Severe motion artifacts in 2D fetal brain MRI slices hinder high-fidelity, isotropic 3D reconstruction. Method: We propose a training-free, high-resolution isotropic 3D reconstruction framework tailored to individual scan characteristics. It formulates an unsupervised joint optimization that concurrently solves slice-to-volume registration (SVR) and super-resolution reconstruction (SRR). The method integrates differentiable rigid registration, deep image prior (DIP)-guided high-resolution volume synthesis, and a differentiable forward degradation model, enabling end-to-end optimization without external supervision. Contribution/Results: Our approach significantly improves reconstruction quality on both simulated and real clinical fetal MRI data, yielding sub-millimeter, high-fidelity, isotropic 3D fetal brain volumes. Crucially, it achieves the first SVR–SRR co-optimization without relying on large-scale annotated fetal MRI datasets—demonstrating robustness, generalizability, and clinical practicality.
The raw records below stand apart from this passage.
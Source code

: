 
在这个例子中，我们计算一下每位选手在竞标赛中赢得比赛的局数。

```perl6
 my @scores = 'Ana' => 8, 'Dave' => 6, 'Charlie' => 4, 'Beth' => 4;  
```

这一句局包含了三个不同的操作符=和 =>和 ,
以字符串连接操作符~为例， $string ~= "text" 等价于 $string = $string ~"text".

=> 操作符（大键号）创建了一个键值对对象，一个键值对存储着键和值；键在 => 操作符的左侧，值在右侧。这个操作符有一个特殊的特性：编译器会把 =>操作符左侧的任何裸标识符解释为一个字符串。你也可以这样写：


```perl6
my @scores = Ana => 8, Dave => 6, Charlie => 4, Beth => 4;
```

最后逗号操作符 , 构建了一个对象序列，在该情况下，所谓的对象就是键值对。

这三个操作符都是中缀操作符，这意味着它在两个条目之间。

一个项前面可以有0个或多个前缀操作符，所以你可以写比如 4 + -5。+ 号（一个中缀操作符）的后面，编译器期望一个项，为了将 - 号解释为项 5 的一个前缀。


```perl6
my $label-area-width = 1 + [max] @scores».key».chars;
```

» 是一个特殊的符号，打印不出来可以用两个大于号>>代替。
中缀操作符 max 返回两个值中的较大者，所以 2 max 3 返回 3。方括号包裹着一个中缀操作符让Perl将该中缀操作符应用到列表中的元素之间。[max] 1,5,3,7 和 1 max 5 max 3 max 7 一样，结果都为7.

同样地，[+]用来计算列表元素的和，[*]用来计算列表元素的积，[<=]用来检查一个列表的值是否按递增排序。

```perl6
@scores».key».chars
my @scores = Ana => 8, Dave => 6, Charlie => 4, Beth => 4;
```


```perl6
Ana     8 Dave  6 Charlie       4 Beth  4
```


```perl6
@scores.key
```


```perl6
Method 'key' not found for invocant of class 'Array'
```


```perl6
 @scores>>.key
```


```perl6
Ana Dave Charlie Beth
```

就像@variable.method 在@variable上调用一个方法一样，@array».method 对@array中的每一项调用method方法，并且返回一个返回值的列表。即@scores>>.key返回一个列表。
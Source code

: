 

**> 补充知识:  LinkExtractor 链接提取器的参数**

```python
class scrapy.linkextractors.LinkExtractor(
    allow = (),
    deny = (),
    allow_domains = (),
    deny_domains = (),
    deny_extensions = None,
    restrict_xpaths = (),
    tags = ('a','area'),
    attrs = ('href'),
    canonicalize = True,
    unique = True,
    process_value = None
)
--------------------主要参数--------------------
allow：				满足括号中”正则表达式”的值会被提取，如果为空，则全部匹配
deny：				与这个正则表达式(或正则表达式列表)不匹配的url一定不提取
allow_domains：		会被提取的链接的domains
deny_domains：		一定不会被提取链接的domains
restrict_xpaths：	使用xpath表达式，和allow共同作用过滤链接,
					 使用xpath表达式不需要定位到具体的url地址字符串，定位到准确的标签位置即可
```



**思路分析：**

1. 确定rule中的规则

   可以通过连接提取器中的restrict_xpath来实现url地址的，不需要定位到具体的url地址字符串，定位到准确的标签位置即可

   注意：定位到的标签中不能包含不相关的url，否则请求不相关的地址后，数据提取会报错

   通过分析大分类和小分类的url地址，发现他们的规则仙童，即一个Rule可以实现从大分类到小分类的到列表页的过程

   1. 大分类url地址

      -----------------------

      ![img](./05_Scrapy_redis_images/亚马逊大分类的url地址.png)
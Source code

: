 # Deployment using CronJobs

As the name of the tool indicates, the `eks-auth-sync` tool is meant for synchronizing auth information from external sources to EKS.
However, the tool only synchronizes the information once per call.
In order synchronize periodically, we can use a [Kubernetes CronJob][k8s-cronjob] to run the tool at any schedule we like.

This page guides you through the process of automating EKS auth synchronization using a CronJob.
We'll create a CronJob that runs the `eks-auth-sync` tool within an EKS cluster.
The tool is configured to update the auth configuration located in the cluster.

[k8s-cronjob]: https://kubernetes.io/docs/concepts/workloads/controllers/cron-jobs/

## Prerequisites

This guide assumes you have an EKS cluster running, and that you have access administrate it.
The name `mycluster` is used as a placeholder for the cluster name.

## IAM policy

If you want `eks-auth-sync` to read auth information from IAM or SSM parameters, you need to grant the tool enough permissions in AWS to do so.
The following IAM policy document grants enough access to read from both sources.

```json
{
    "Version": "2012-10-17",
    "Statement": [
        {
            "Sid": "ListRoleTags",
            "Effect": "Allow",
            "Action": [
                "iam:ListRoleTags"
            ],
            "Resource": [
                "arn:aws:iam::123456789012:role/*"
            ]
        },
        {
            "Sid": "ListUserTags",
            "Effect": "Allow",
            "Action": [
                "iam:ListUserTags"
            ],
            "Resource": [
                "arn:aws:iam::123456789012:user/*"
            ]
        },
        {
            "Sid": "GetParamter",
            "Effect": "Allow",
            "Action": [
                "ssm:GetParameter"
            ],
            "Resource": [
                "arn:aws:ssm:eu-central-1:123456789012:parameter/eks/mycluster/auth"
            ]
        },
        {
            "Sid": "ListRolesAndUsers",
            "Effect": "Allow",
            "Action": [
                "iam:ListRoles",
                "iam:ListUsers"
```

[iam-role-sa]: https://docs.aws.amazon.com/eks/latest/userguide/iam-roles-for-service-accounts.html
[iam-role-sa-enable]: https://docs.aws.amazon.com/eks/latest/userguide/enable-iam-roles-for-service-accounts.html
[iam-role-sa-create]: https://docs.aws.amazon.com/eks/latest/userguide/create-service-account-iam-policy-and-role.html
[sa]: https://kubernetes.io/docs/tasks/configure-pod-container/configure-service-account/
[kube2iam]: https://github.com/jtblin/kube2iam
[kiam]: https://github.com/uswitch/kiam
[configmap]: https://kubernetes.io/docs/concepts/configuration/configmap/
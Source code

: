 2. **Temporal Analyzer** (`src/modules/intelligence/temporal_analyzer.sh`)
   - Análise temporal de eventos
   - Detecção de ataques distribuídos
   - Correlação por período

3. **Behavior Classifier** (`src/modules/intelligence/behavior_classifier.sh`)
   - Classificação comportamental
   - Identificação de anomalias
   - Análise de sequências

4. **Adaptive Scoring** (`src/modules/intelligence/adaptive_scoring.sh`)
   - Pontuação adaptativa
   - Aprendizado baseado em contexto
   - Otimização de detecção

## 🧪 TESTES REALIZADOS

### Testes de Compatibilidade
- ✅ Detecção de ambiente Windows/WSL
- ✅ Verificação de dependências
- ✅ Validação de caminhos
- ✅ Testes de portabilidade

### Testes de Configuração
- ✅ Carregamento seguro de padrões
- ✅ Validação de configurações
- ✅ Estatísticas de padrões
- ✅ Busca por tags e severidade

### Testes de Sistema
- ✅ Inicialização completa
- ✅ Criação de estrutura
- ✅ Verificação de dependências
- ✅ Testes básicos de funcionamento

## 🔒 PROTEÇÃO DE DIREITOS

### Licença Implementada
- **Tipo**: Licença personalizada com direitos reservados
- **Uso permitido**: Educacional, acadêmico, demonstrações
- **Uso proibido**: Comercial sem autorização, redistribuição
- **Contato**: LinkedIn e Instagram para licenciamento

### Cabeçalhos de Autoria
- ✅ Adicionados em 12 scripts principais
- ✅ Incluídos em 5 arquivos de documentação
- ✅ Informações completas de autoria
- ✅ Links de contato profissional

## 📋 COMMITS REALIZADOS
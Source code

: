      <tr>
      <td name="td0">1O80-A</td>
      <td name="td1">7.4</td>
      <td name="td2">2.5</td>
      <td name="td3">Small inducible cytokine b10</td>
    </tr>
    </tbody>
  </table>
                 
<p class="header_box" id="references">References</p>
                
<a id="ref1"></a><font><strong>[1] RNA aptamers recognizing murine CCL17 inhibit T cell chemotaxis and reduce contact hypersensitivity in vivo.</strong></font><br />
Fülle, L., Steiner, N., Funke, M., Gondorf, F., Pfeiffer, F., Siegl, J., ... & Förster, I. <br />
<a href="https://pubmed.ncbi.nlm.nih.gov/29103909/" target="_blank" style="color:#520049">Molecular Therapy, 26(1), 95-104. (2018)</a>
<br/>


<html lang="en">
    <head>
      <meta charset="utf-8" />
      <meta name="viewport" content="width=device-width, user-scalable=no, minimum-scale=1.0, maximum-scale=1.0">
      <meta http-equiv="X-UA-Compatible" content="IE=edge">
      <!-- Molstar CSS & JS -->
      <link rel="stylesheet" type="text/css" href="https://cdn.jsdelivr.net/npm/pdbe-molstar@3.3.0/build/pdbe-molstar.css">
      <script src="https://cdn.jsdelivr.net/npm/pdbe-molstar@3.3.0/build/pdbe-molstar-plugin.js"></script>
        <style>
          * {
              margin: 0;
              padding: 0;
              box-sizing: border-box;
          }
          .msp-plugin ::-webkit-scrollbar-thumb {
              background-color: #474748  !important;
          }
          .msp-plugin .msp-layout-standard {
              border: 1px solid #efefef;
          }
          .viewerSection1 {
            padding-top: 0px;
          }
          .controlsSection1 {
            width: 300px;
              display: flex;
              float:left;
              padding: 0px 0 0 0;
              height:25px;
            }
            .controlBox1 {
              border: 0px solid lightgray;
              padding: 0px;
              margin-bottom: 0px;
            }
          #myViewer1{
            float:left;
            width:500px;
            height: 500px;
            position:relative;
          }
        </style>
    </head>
High-quality 3D fetal brain MRI reconstruction from motion-corrupted 2D slices is crucial for clinical diagnosis. Reliable slice-to-volume registration (SVR)-based motion correction and super-resolution reconstruction (SRR) methods are essential. Deep learning (DL) has demonstrated potential in enhancing SVR and SRR when compared to conventional methods. However, it requires large-scale external training datasets, which are difficult to obtain for clinical fetal MRI. To address this issue, we propose an unsupervised iterative SVR-SRR framework for isotropic HR volume reconstruction. Specifically, SVR is formulated as a function mapping a 2D slice and a 3D target volume to a rigid transformation matrix, which aligns the slice to the underlying location in the target volume. The function is parameterized by a convolutional neural network, which is trained by minimizing the difference between the volume slicing at the predicted position and the input slice. In SRR, a decoding network embedded within a deep image prior framework is incorporated with a comprehensive image degradation model to produce the high-resolution (HR) volume. The deep image prior framework offers a local consistency prior to guide the reconstruction of HR volumes. By performing a forward degradation model, the HR volume is optimized by minimizing loss between predicted slices and the observed slices. Comprehensive experiments conducted on large-magnitude motion-corrupted simulation data and clinical data demonstrate the superior performance of the proposed framework over state-of-the-art fetal brain reconstruction frameworks.